Data shown below:

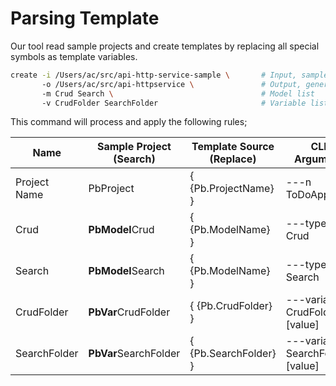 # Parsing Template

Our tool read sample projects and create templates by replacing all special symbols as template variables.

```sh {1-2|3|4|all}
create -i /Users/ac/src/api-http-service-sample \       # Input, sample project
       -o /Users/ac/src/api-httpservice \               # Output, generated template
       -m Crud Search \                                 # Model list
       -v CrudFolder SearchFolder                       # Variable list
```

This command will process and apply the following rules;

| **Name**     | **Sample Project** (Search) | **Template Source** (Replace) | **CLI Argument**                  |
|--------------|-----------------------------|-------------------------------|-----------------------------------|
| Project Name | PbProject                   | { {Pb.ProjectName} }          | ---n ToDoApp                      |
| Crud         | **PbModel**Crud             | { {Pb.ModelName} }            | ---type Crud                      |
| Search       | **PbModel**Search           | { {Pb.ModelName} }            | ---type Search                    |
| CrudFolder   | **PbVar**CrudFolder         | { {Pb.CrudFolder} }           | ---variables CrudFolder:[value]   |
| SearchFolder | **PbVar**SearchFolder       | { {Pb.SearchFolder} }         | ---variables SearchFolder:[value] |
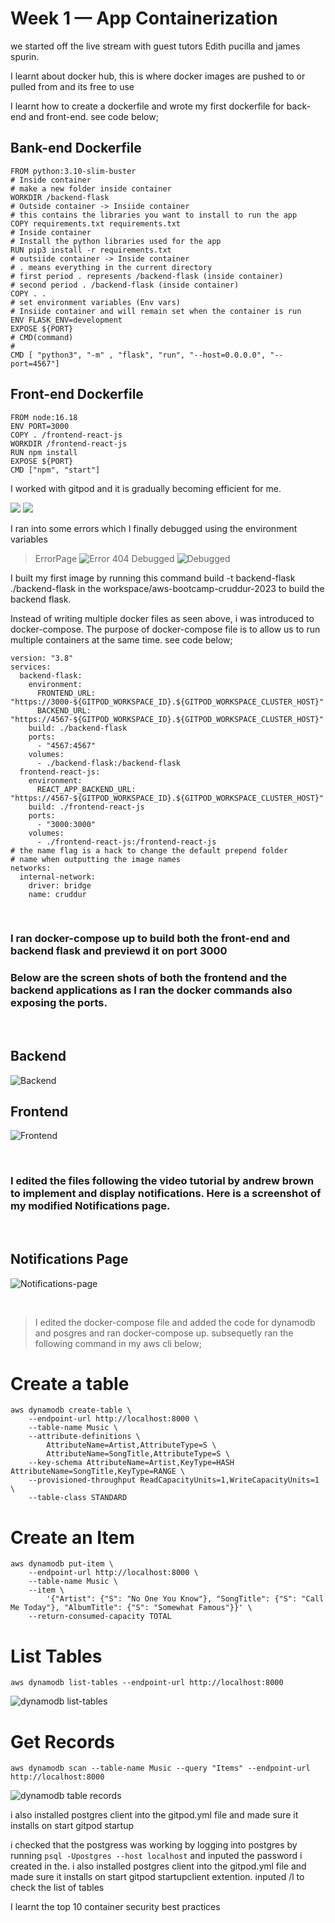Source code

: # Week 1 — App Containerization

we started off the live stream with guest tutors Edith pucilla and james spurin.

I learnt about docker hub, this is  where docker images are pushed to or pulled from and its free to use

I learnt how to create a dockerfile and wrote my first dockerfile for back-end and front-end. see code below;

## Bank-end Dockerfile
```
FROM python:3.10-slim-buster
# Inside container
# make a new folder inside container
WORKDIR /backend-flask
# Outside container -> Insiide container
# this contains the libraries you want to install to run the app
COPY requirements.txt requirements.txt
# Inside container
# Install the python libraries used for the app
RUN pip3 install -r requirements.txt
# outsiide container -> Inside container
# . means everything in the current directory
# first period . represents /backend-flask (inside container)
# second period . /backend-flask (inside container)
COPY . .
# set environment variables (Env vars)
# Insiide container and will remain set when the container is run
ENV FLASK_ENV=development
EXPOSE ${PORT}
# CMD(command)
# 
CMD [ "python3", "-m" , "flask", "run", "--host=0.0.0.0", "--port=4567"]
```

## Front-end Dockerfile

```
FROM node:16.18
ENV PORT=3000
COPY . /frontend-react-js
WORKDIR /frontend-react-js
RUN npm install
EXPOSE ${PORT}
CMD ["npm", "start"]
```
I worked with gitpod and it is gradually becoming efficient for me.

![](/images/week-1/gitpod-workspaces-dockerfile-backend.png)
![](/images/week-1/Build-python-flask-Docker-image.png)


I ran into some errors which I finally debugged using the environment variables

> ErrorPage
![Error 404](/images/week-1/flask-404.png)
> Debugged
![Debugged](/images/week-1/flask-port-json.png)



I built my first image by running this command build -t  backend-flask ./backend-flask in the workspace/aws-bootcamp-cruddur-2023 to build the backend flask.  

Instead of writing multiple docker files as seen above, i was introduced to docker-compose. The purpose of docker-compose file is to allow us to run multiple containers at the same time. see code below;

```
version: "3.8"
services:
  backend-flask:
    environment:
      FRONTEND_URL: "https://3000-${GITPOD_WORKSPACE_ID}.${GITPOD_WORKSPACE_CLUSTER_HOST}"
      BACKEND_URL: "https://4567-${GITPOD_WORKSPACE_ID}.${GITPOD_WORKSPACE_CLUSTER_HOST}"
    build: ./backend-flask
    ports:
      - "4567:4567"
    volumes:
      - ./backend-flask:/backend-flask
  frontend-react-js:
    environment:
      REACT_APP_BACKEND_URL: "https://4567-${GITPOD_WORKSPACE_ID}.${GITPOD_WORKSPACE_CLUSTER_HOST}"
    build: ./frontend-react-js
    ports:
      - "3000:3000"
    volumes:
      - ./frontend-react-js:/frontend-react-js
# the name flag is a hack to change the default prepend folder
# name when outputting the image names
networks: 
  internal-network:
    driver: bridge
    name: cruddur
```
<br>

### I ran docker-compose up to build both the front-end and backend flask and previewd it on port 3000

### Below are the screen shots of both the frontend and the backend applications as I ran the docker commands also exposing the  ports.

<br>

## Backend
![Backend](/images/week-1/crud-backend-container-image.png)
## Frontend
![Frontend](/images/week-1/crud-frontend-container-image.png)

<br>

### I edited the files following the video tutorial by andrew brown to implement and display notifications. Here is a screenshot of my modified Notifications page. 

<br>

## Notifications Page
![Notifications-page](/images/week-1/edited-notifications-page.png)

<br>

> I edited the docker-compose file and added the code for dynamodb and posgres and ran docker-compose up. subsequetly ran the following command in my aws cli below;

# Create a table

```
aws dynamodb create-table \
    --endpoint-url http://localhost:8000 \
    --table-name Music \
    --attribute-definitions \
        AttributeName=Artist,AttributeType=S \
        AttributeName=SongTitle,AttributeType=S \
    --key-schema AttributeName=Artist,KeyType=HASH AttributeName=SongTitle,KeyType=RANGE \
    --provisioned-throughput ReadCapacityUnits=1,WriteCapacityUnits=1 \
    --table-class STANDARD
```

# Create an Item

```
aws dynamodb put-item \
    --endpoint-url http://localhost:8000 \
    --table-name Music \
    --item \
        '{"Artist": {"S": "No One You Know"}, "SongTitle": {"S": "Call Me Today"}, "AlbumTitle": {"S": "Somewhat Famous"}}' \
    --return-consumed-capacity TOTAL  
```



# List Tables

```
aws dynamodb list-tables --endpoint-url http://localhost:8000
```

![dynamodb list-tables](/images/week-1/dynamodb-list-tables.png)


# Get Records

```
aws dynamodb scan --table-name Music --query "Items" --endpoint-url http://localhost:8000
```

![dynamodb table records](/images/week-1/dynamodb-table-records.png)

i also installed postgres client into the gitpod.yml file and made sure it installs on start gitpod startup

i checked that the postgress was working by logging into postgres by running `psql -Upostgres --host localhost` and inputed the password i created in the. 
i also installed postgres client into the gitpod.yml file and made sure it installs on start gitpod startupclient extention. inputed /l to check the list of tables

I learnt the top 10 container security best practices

End of Data shown.

[Activity] Give the entries above again word for word, without the pictures.

[Task solution]
 # Parsing Template

Our tool read sample projects and create templates by replacing all special symbols as template variables.

```sh {1-2|3|4|all}
create -i /Users/ac/src/api-http-service-sample \       # Input, sample project
       -o /Users/ac/src/api-httpservice \               # Output, generated template
       -m Crud Search \                                 # Model list
       -v CrudFolder SearchFolder                       # Variable list
```

This command will process and apply the following rules;

| **Name**     | **Sample Project** (Search) | **Template Source** (Replace) | **CLI Argument**                  |
|--------------|-----------------------------|-------------------------------|-----------------------------------|
| Project Name | PbProject                   | { {Pb.ProjectName} }          | ---n ToDoApp                      |
| Crud         | **PbModel**Crud             | { {Pb.ModelName} }            | ---type Crud                      |
| Search       | **PbModel**Search           | { {Pb.ModelName} }            | ---type Search                    |
| CrudFolder   | **PbVar**CrudFolder         | { {Pb.CrudFolder} }           | ---variables CrudFolder:[value]   |
| SearchFolder | **PbVar**SearchFolder       | { {Pb.SearchFolder} }         | ---variables SearchFolder:[value] |
Source code

: # Week 1 — App Containerization

we started off the live stream with guest tutors Edith pucilla and james spurin.

I learnt about docker hub, this is  where docker images are pushed to or pulled from and its free to use

I learnt how to create a dockerfile and wrote my first dockerfile for back-end and front-end. see code below;

## Bank-end Dockerfile
```
FROM python:3.10-slim-buster
# Inside container
# make a new folder inside container
WORKDIR /backend-flask
# Outside container -> Insiide container
# this contains the libraries you want to install to run the app
COPY requirements.txt requirements.txt
# Inside container
# Install the python libraries used for the app
RUN pip3 install -r requirements.txt
# outsiide container -> Inside container
# . means everything in the current directory
# first period . represents /backend-flask (inside container)
# second period . /backend-flask (inside container)
COPY . .
# set environment variables (Env vars)
# Insiide container and will remain set when the container is run
ENV FLASK_ENV=development
EXPOSE ${PORT}
# CMD(command)
# 
CMD [ "python3", "-m" , "flask", "run", "--host=0.0.0.0", "--port=4567"]
```

## Front-end Dockerfile

```
FROM node:16.18
ENV PORT=3000
COPY . /frontend-react-js
WORKDIR /frontend-react-js
RUN npm install
EXPOSE ${PORT}
CMD ["npm", "start"]
```
I worked with gitpod and it is gradually becoming efficient for me.

![](/images/week-1/gitpod-workspaces-dockerfile-backend.png)
![](/images/week-1/Build-python-flask-Docker-image.png)


I ran into some errors which I finally debugged using the environment variables

> ErrorPage
![Error 404](/images/week-1/flask-404.png)
> Debugged
![Debugged](/images/week-1/flask-port-json.png)



I built my first image by running this command build -t  backend-flask ./backend-flask in the workspace/aws-bootcamp-cruddur-2023 to build the backend flask.  

Instead of writing multiple docker files as seen above, i was introduced to docker-compose. The purpose of docker-compose file is to allow us to run multiple containers at the same time. see code below;

```
version: "3.8"
services:
  backend-flask:
    environment:
      FRONTEND_URL: "https://3000-${GITPOD_WORKSPACE_ID}.${GITPOD_WORKSPACE_CLUSTER_HOST}"
      BACKEND_URL: "https://4567-${GITPOD_WORKSPACE_ID}.${GITPOD_WORKSPACE_CLUSTER_HOST}"
    build: ./backend-flask
    ports:
      - "4567:4567"
    volumes:
      - ./backend-flask:/backend-flask
  frontend-react-js:
    environment:
      REACT_APP_BACKEND_URL: "https://4567-${GITPOD_WORKSPACE_ID}.${GITPOD_WORKSPACE_CLUSTER_HOST}"
    build: ./frontend-react-js
    ports:
      - "3000:3000"
    volumes:
      - ./frontend-react-js:/frontend-react-js
# the name flag is a hack to change the default prepend folder
# name when outputting the image names
networks: 
  internal-network:
    driver: bridge
    name: cruddur
```
<br>

### I ran docker-compose up to build both the front-end and backend flask and previewd it on port 3000

### Below are the screen shots of both the frontend and the backend applications as I ran the docker commands also exposing the  ports.

<br>

## Backend
![Backend](/images/week-1/crud-backend-container-image.png)
## Frontend
![Frontend](/images/week-1/crud-frontend-container-image.png)

<br>

### I edited the files following the video tutorial by andrew brown to implement and display notifications. Here is a screenshot of my modified Notifications page. 

<br>

## Notifications Page
![Notifications-page](/images/week-1/edited-notifications-page.png)

<br>

> I edited the docker-compose file and added the code for dynamodb and posgres and ran docker-compose up. subsequetly ran the following command in my aws cli below;

# Create a table

```
aws dynamodb create-table \
    --endpoint-url http://localhost:8000 \
    --table-name Music \
    --attribute-definitions \
        AttributeName=Artist,AttributeType=S \
        AttributeName=SongTitle,AttributeType=S \
    --key-schema AttributeName=Artist,KeyType=HASH AttributeName=SongTitle,KeyType=RANGE \
    --provisioned-throughput ReadCapacityUnits=1,WriteCapacityUnits=1 \
    --table-class STANDARD
```

# Create an Item

```
aws dynamodb put-item \
    --endpoint-url http://localhost:8000 \
    --table-name Music \
    --item \
        '{"Artist": {"S": "No One You Know"}, "SongTitle": {"S": "Call Me Today"}, "AlbumTitle": {"S": "Somewhat Famous"}}' \
    --return-consumed-capacity TOTAL  
```



# List Tables

```
aws dynamodb list-tables --endpoint-url http://localhost:8000
```

![dynamodb list-tables](/images/week-1/dynamodb-list-tables.png)


# Get Records

```
aws dynamodb scan --table-name Music --query "Items" --endpoint-url http://localhost:8000
```

![dynamodb table records](/images/week-1/dynamodb-table-records.png)

i also installed postgres client into the gitpod.yml file and made sure it installs on start gitpod startup

i checked that the postgress was working by logging into postgres by running `psql -Upostgres --host localhost` and inputed the password i created in the. 
i also installed postgres client into the gitpod.yml file and made sure it installs on start gitpod startupclient extention. inputed /l to check the list of tables

I learnt the top 10 container security best practices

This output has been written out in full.